- _Action item_: Pictures aside, copy every record word for word.

Stored data:
####

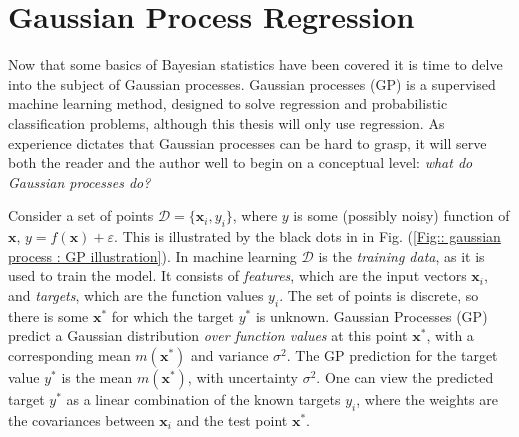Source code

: \documentclass[twoside,english]{uiofysmaster}
\begin{document}
\section{Gaussian Process Regression}

Now that some basics of Bayesian statistics have been covered it is time to delve into the subject of Gaussian processes. Gaussian processes (GP) is a supervised machine learning method, designed to solve regression and probabilistic classification problems, although this thesis will only use regression. As experience dictates that Gaussian processes can be hard to grasp, it will serve both the reader and the author well to begin on a conceptual level: \textit{what do Gaussian processes do?}

Consider a set of points $\mathcal{D} = \{\textbf{x}_i, y_i\}$, where $y$ is some (possibly noisy) function of $\textbf{x}$, $y = f(\textbf{x}) + \varepsilon$. This is illustrated by the black dots in in Fig. (\ref{Fig:: gaussian process : GP illustration}). In machine learning $\mathcal{D}$ is the \textit{training data}, as it is used to train the model. It consists of \textit{features}, which are the input vectors $\textbf{x}_i$, and \textit{targets}, which are the function values $y_i$. The set of points is discrete, so there is some $\textbf{x}^*$ for which the target $y^*$ is unknown. Gaussian Processes (GP) predict a Gaussian distribution \textit{over function values} at this point $\textbf{x}^*$, with a corresponding mean $m(\textbf{x}^*)$ and variance $\sigma^2$. The GP prediction for the target value $y^*$ is the mean $m(\textbf{x}^*)$, with uncertainty $\sigma^2$. One can view the predicted target $y^*$ as a linear combination of the known targets $y_i$, where the weights are the covariances between $\textbf{x}_i$ and the test point $\textbf{x}^*$.  
\end{document}
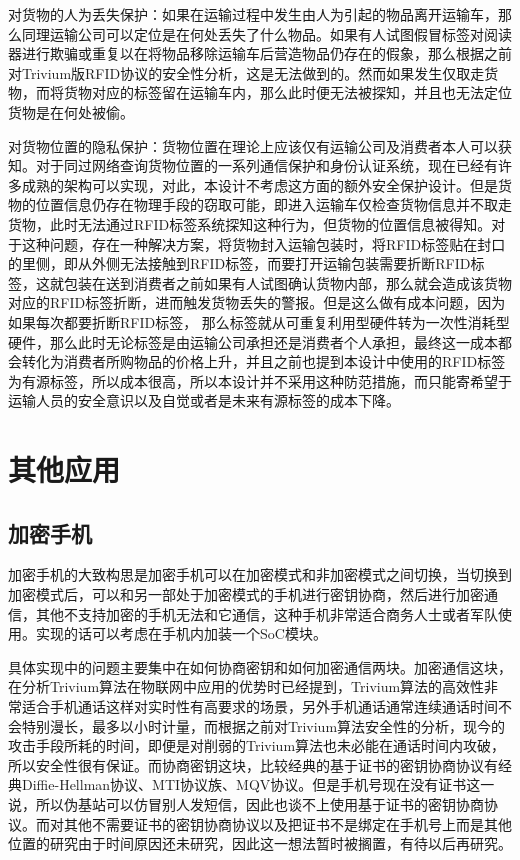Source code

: 对货物的人为丢失保护：如果在运输过程中发生由人为引起的物品离开运输车，那么同理运输公司可以定位是在何处丢失了什么物品。如果有人试图假冒标签对阅读器进行欺骗或重复以在将物品移除运输车后营造物品仍存在的假象，那么根据之前对Trivium版RFID协议的安全性分析，这是无法做到的。然而如果发生仅取走货物，而将货物对应的标签留在运输车内，那么此时便无法被探知，并且也无法定位货物是在何处被偷。

对货物位置的隐私保护：货物位置在理论上应该仅有运输公司及消费者本人可以获知。对于同过网络查询货物位置的一系列通信保护和身份认证系统，现在已经有许多成熟的架构可以实现，对此，本设计不考虑这方面的额外安全保护设计。但是货物的位置信息仍存在物理手段的窃取可能，即进入运输车仅检查货物信息并不取走货物，此时无法通过RFID标签系统探知这种行为，但货物的位置信息被得知。对于这种问题，存在一种解决方案，将货物封入运输包装时，将RFID标签贴在封口的里侧，即从外侧无法接触到RFID标签，而要打开运输包装需要折断RFID标签，这就包装在送到消费者之前如果有人试图确认货物内部，那么就会造成该货物对应的RFID标签折断，进而触发货物丢失的警报。但是这么做有成本问题，因为如果每次都要折断RFID标签， 那么标签就从可重复利用型硬件转为一次性消耗型硬件，那么此时无论标签是由运输公司承担还是消费者个人承担，最终这一成本都会转化为消费者所购物品的价格上升，并且之前也提到本设计中使用的RFID标签为有源标签，所以成本很高，所以本设计并不采用这种防范措施，而只能寄希望于运输人员的安全意识以及自觉或者是未来有源标签的成本下降。

\section{其他应用}

\subsection{加密手机}

加密手机的大致构思是加密手机可以在加密模式和非加密模式之间切换，当切换到加密模式后，可以和另一部处于加密模式的手机进行密钥协商，然后进行加密通信，其他不支持加密的手机无法和它通信，这种手机非常适合商务人士或者军队使用。实现的话可以考虑在手机内加装一个SoC模块。

具体实现中的问题主要集中在如何协商密钥和如何加密通信两块。加密通信这块，在分析Trivium算法在物联网中应用的优势时已经提到，Trivium算法的高效性非常适合手机通话这样对实时性有高要求的场景，另外手机通话通常连续通话时间不会特别漫长，最多以小时计量，而根据之前对Trivium算法安全性的分析，现今的攻击手段所耗的时间，即便是对削弱的Trivium算法也未必能在通话时间内攻破，所以安全性很有保证。而协商密钥这块，比较经典的基于证书的密钥协商协议有经典Diffie-Hellman协议、MTI协议族、MQV协议。但是手机号现在没有证书这一说，所以伪基站可以仿冒别人发短信，因此也谈不上使用基于证书的密钥协商协议。而对其他不需要证书的密钥协商协议以及把证书不是绑定在手机号上而是其他位置的研究由于时间原因还未研究，因此这一想法暂时被搁置，有待以后再研究。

####

- _Answer_:
Source code

: \documentclass[twoside,english]{uiofysmaster}
\begin{document}
\section{Gaussian Process Regression}

Now that some basics of Bayesian statistics have been covered it is time to delve into the subject of Gaussian processes. Gaussian processes (GP) is a supervised machine learning method, designed to solve regression and probabilistic classification problems, although this thesis will only use regression. As experience dictates that Gaussian processes can be hard to grasp, it will serve both the reader and the author well to begin on a conceptual level: \textit{what do Gaussian processes do?}

Consider a set of points $\mathcal{D} = \{\textbf{x}_i, y_i\}$, where $y$ is some (possibly noisy) function of $\textbf{x}$, $y = f(\textbf{x}) + \varepsilon$. This is illustrated by the black dots in in Fig. (\ref{Fig:: gaussian process : GP illustration}). In machine learning $\mathcal{D}$ is the \textit{training data}, as it is used to train the model. It consists of \textit{features}, which are the input vectors $\textbf{x}_i$, and \textit{targets}, which are the function values $y_i$. The set of points is discrete, so there is some $\textbf{x}^*$ for which the target $y^*$ is unknown. Gaussian Processes (GP) predict a Gaussian distribution \textit{over function values} at this point $\textbf{x}^*$, with a corresponding mean $m(\textbf{x}^*)$ and variance $\sigma^2$. The GP prediction for the target value $y^*$ is the mean $m(\textbf{x}^*)$, with uncertainty $\sigma^2$. One can view the predicted target $y^*$ as a linear combination of the known targets $y_i$, where the weights are the covariances between $\textbf{x}_i$ and the test point $\textbf{x}^*$.  
\end{document}
Source code

: 对货物的人为丢失保护：如果在运输过程中发生由人为引起的物品离开运输车，那么同理运输公司可以定位是在何处丢失了什么物品。如果有人试图假冒标签对阅读器进行欺骗或重复以在将物品移除运输车后营造物品仍存在的假象，那么根据之前对Trivium版RFID协议的安全性分析，这是无法做到的。然而如果发生仅取走货物，而将货物对应的标签留在运输车内，那么此时便无法被探知，并且也无法定位货物是在何处被偷。

对货物位置的隐私保护：货物位置在理论上应该仅有运输公司及消费者本人可以获知。对于同过网络查询货物位置的一系列通信保护和身份认证系统，现在已经有许多成熟的架构可以实现，对此，本设计不考虑这方面的额外安全保护设计。但是货物的位置信息仍存在物理手段的窃取可能，即进入运输车仅检查货物信息并不取走货物，此时无法通过RFID标签系统探知这种行为，但货物的位置信息被得知。对于这种问题，存在一种解决方案，将货物封入运输包装时，将RFID标签贴在封口的里侧，即从外侧无法接触到RFID标签，而要打开运输包装需要折断RFID标签，这就包装在送到消费者之前如果有人试图确认货物内部，那么就会造成该货物对应的RFID标签折断，进而触发货物丢失的警报。但是这么做有成本问题，因为如果每次都要折断RFID标签， 那么标签就从可重复利用型硬件转为一次性消耗型硬件，那么此时无论标签是由运输公司承担还是消费者个人承担，最终这一成本都会转化为消费者所购物品的价格上升，并且之前也提到本设计中使用的RFID标签为有源标签，所以成本很高，所以本设计并不采用这种防范措施，而只能寄希望于运输人员的安全意识以及自觉或者是未来有源标签的成本下降。

\section{其他应用}

\subsection{加密手机}

加密手机的大致构思是加密手机可以在加密模式和非加密模式之间切换，当切换到加密模式后，可以和另一部处于加密模式的手机进行密钥协商，然后进行加密通信，其他不支持加密的手机无法和它通信，这种手机非常适合商务人士或者军队使用。实现的话可以考虑在手机内加装一个SoC模块。

具体实现中的问题主要集中在如何协商密钥和如何加密通信两块。加密通信这块，在分析Trivium算法在物联网中应用的优势时已经提到，Trivium算法的高效性非常适合手机通话这样对实时性有高要求的场景，另外手机通话通常连续通话时间不会特别漫长，最多以小时计量，而根据之前对Trivium算法安全性的分析，现今的攻击手段所耗的时间，即便是对削弱的Trivium算法也未必能在通话时间内攻破，所以安全性很有保证。而协商密钥这块，比较经典的基于证书的密钥协商协议有经典Diffie-Hellman协议、MTI协议族、MQV协议。但是手机号现在没有证书这一说，所以伪基站可以仿冒别人发短信，因此也谈不上使用基于证书的密钥协商协议。而对其他不需要证书的密钥协商协议以及把证书不是绑定在手机号上而是其他位置的研究由于时间原因还未研究，因此这一想法暂时被搁置，有待以后再研究。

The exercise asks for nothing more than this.